### YOUR ASSIGNMENT
Output all the entries word for word. Omit the pictures.

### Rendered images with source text
= Beginning of Section =
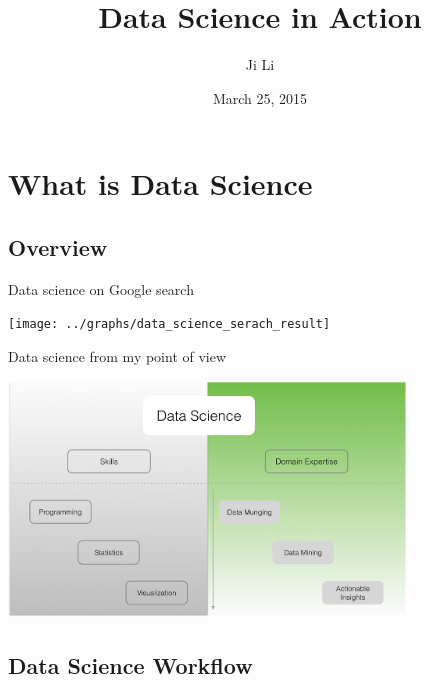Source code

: \documentclass[10pt]{beamer}
\title[Data Science In Action]{Data Science in Action}
\author[JL]{Ji Li}
\institute[Ji Li]{Data Scientist}
\date{March 25, 2015}
\begin{document}
\frame{\titlepage}


\section{What is Data Science}

  \subsection{Overview}

    \begin{frame}{Data science on Google search}
      \begin{center}
        \texttt{[image: ../graphs/data\_science\_serach\_result]}
      \end{center}
    \end{frame}

    \begin{frame}{Data science from my point of view}
      \begin{center}
        \includegraphics[width=300pt]{../graphs/data_science_structure}
      \end{center}
    \end{frame}

  \subsection{Data Science Workflow}
\end{document}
= End of Section =
### SOLUTION FOR THIS PROBLEM
Source code

: \documentclass[10pt]{beamer}
\title[Data Science In Action]{Data Science in Action}
\author[JL]{Ji Li}
\institute[Ji Li]{Data Scientist}
\date{March 25, 2015}
\begin{document}
\frame{\titlepage}


\section{What is Data Science}

  \subsection{Overview}

    \begin{frame}{Data science on Google search}
      \begin{center}
        \texttt{[image: ../graphs/data\_science\_serach\_result]}
      \end{center}
    \end{frame}

    \begin{frame}{Data science from my point of view}
      \begin{center}
        \includegraphics[width=300pt]{../graphs/data_science_structure}
      \end{center}
    \end{frame}

  \subsection{Data Science Workflow}
\end{document}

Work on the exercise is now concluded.